The problem I am trying to solve is this: Given an address as input, find any "similar" addresses in the DB without comparing every address (via String::Approx or Text::Levenshtein for instance). Using just the encoding routines alone seem to have a lot of false positives and false negatives.

Anyone have any expertise in the area have some advice? I am sorry, I don't have any real data I can share.

Cheers - L~R

Replies are listed 'Best First'.
Re: Efficient Fuzzy Matching Of An Address
by BrowserUk (Patriarch) on Aug 19, 2008 at 18:10 UTC

    I think the mechanism I describe in the subthread starting at Re^3: Comparing text documents could be adapted to this purpose depending upon what your actual goal is?

    When you say "Given an address as input, find any "similar" addresses in the DB" your not trying to (for example) locate next door neighbours, but rather locate duplicates with minor typos or transcription errors?


    Examine what is said, not who speaks -- Silence betokens consent -- Love the truth but pardon error.
    "Science is about questioning the status quo. Questioning authority".
    In the absence of evidence, opinion is indistinguishable from prejudice.
      BrowserUk,
      When you say "Given an address as input, find any "similar" addresses in the DB" your not trying to (for example) locate next door neighbours, but rather locate duplicates with minor typos or transcription errors?

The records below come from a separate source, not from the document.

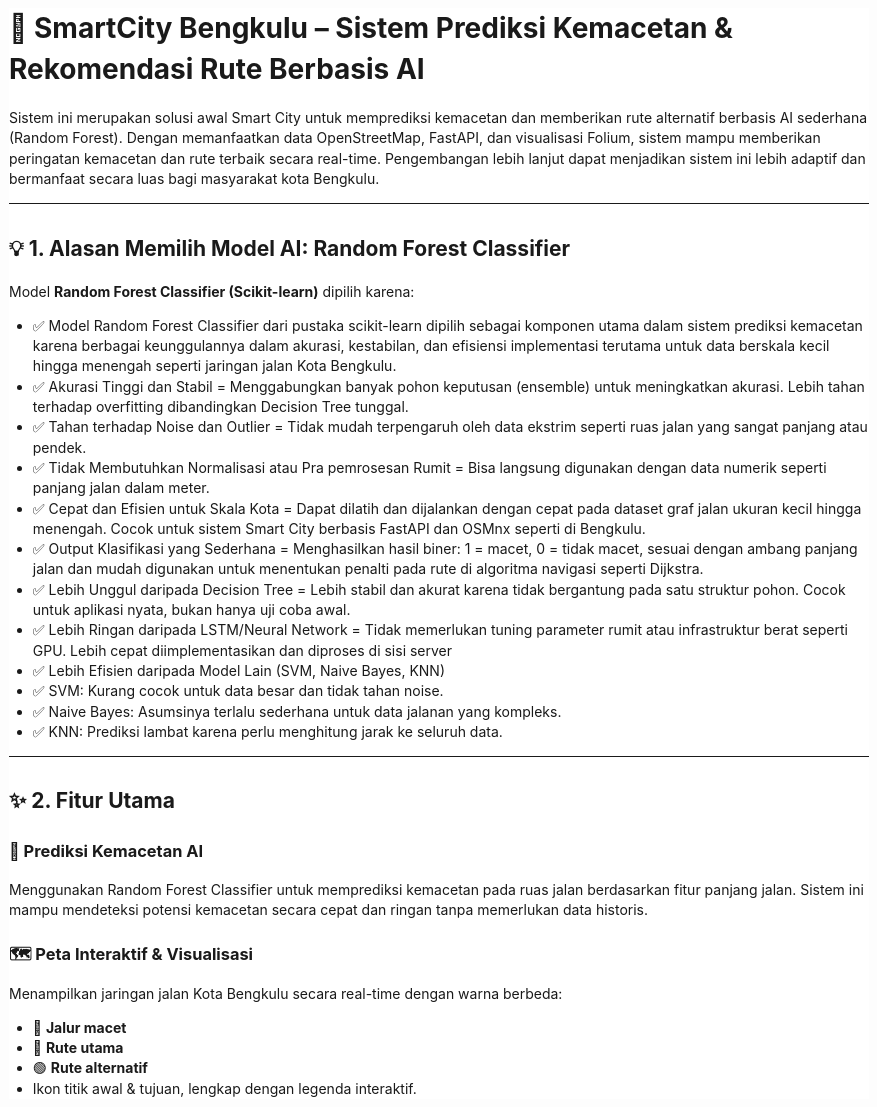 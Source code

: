 # 🚦 SmartCity Bengkulu – Sistem Prediksi Kemacetan & Rekomendasi Rute Berbasis AI

 Sistem ini merupakan solusi awal Smart City untuk memprediksi kemacetan dan memberikan rute alternatif berbasis AI sederhana (Random Forest). Dengan memanfaatkan data OpenStreetMap, FastAPI, dan visualisasi Folium, sistem mampu memberikan peringatan kemacetan dan rute terbaik secara real-time. Pengembangan lebih lanjut dapat menjadikan sistem ini lebih adaptif dan bermanfaat secara luas bagi masyarakat kota Bengkulu.

---

## 💡 1. Alasan Memilih Model AI: Random Forest Classifier

Model **Random Forest Classifier (Scikit-learn)** dipilih karena:

* ✅ Model Random Forest Classifier dari pustaka scikit-learn dipilih sebagai komponen utama dalam sistem prediksi kemacetan karena berbagai keunggulannya dalam akurasi, kestabilan, dan efisiensi implementasi terutama untuk data berskala kecil hingga menengah seperti jaringan jalan Kota Bengkulu.
* ✅ Akurasi Tinggi dan Stabil = Menggabungkan banyak pohon keputusan (ensemble) untuk meningkatkan akurasi. Lebih tahan terhadap overfitting dibandingkan Decision Tree tunggal.
* ✅ Tahan terhadap Noise dan Outlier = Tidak mudah terpengaruh oleh data ekstrim seperti ruas jalan yang sangat panjang atau pendek.
* ✅ Tidak Membutuhkan Normalisasi atau Pra pemrosesan Rumit = Bisa langsung digunakan dengan data numerik seperti panjang jalan dalam meter.
* ✅ Cepat dan Efisien untuk Skala Kota = Dapat dilatih dan dijalankan dengan cepat pada dataset graf jalan ukuran kecil hingga menengah. Cocok untuk sistem Smart City berbasis FastAPI dan OSMnx seperti di Bengkulu.
* ✅ Output Klasifikasi yang Sederhana = Menghasilkan hasil biner: 1 = macet, 0 = tidak macet, sesuai dengan ambang panjang jalan dan mudah digunakan untuk menentukan penalti pada rute di algoritma navigasi seperti Dijkstra.
* ✅ Lebih Unggul daripada Decision Tree = Lebih stabil dan akurat karena tidak bergantung pada satu struktur pohon. Cocok untuk aplikasi nyata, bukan hanya uji coba awal.
* ✅ Lebih Ringan daripada LSTM/Neural Network = Tidak memerlukan tuning parameter rumit atau infrastruktur berat seperti GPU. Lebih cepat diimplementasikan dan diproses di sisi server
* ✅ Lebih Efisien daripada Model Lain (SVM, Naive Bayes, KNN)
* ✅ SVM: Kurang cocok untuk data besar dan tidak tahan noise.
* ✅ Naive Bayes: Asumsinya terlalu sederhana untuk data jalanan yang kompleks.
* ✅ KNN: Prediksi lambat karena perlu menghitung jarak ke seluruh data.

---

## ✨ 2. Fitur Utama

### 🧠 Prediksi Kemacetan AI

Menggunakan Random Forest Classifier untuk memprediksi kemacetan pada ruas jalan berdasarkan fitur panjang jalan. Sistem ini mampu mendeteksi potensi kemacetan secara cepat dan ringan tanpa memerlukan data historis.

### 🗺 Peta Interaktif & Visualisasi
Menampilkan jaringan jalan Kota Bengkulu secara real-time dengan warna berbeda:
* 🔴 **Jalur macet**
* 🔵 **Rute utama**
* 🟢 **Rute alternatif**
* Ikon titik awal & tujuan, lengkap dengan legenda interaktif.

      The latter (typos and transcription errors) with a caveat. If the input is '123 Main St' and the DB has a record of '356 Main Street', I would hope that the search wouldn't return "no results found". On the other hand, if the input was '12 Elm Ave' (two houses over), then the search should definately not find a match. Ultimately, I would like to return the best N matches ordered by degree of similarity.

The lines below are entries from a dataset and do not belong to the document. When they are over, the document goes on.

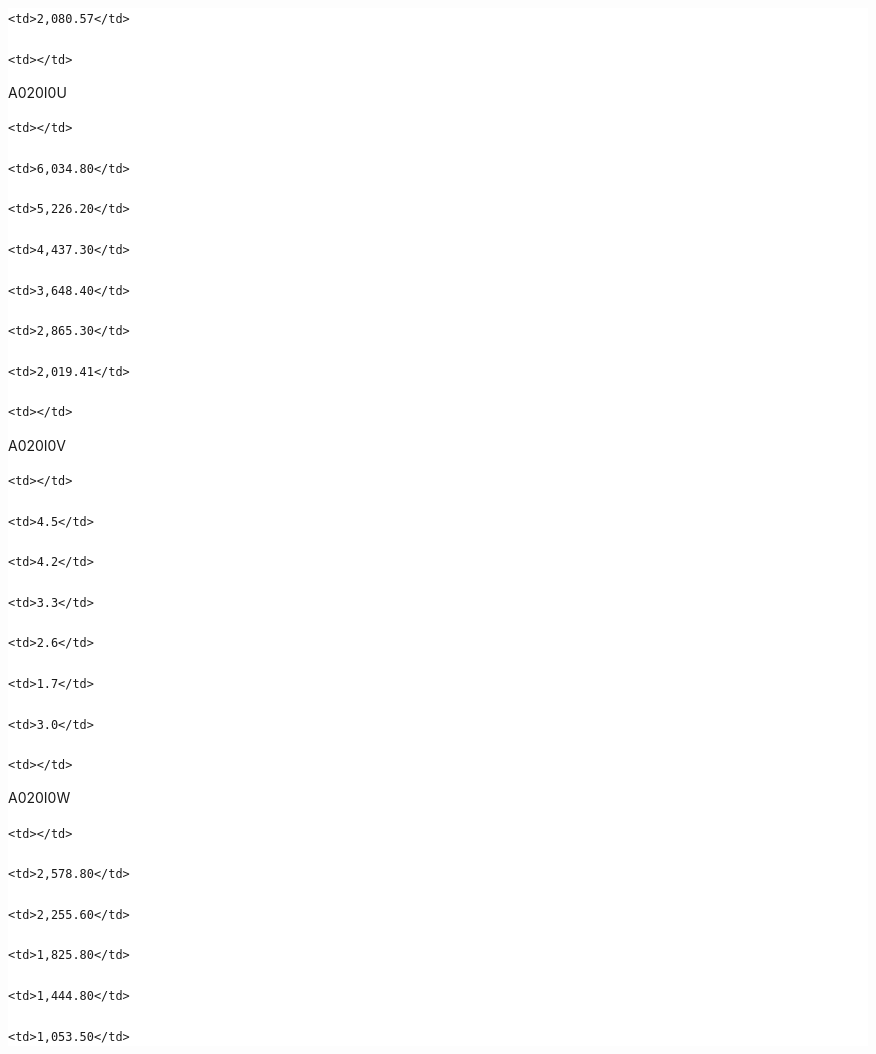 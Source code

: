     <td>2,080.57</td>
    
    <td></td>
    

</tr>

<tr>
    <td>A020I0U</td>
    
    <td></td>
    
    <td>6,034.80</td>
    
    <td>5,226.20</td>
    
    <td>4,437.30</td>
    
    <td>3,648.40</td>
    
    <td>2,865.30</td>
    
    <td>2,019.41</td>
    
    <td></td>
    

</tr>

<tr>
    <td>A020I0V</td>
    
    <td></td>
    
    <td>4.5</td>
    
    <td>4.2</td>
    
    <td>3.3</td>
    
    <td>2.6</td>
    
    <td>1.7</td>
    
    <td>3.0</td>
    
    <td></td>
    

</tr>

<tr>
    <td>A020I0W</td>
    
    <td></td>
    
    <td>2,578.80</td>
    
    <td>2,255.60</td>
    
    <td>1,825.80</td>
    
    <td>1,444.80</td>
    
    <td>1,053.50</td>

      Thanks for the pointer to Re^3: Comparing text documents. If I get real motivated, I will try it out.

      Cheers - L~R

Re: Efficient Fuzzy Matching Of An Address
by eyepopslikeamosquito (Archbishop) on Aug 19, 2008 at 18:34 UTC

    I faced a similar problem years ago (the program was written in C) when processing millions of addresses to eliminate duplicates for a mailing house. It wasn't feasible to compare every address with every other address. What I ended up doing was partitioning the addresses into "buckets" by postcode and comparing all addresses with all other addresses in the same bucket (i.e. with the same postcode) only. To ensure reasonable reliability of postcodes, I had another program to compare suburb names with postcodes, looking for errors.

      eyepopslikeamosquito,
      What I ended up doing was breaking up the addresses into "buckets" by postcode and comparing all addresses with all other addresses in the same bucket only. To ensure reasonable reliability of postcodes, I had another program to compare suburb names with postcodes, looking for errors.

      Let's say my input address is:

      123 Broadway Av
      Brownville, ME 04415

      Let's say the correct best DB address to match is

      123 Brodway Avenue
      Brownville Junction, ME 04451

      How would your approach work?

      Cheers - L~R

        It's a long time ago, but I'll try to remember how this address de-duplication program operated. The addresses were first parsed into an "internal (canonical) form": for example, "Av" and "Avenue" above would parse to the same internal number. The "internal forms" were compared, not the original text. Addresses that were too weird and couldn't be parsed were rejected for inspection by a human. As part of the parsing, suburbs were checked against an Australian postcode database and errors reported, so the postcodes were cleaned (sometimes by a human). Suburbs were then ignored, postcodes were considered more reliable (people sometimes lie about their suburb name in Australia because some suburbs are "posher" than others).

        There was also a user-configurable "number of transcription errors" allowed; if you allowed one transcription error, then "Broadway" and "Brodway" above would be considered a match. There was another parameter for transposition errors (e.g. "Gergory" versus "Gregory") and many other heuristics, like "Flat 6" versus "Flat 6A" versus "Apartment 6". Update: Perhaps a better technique, which I didn't know about at the time and as suggested by metaperl, is Jaro-Winkler distance. I remember trying classical Knuth Soundex and found it to be not useful in this domain.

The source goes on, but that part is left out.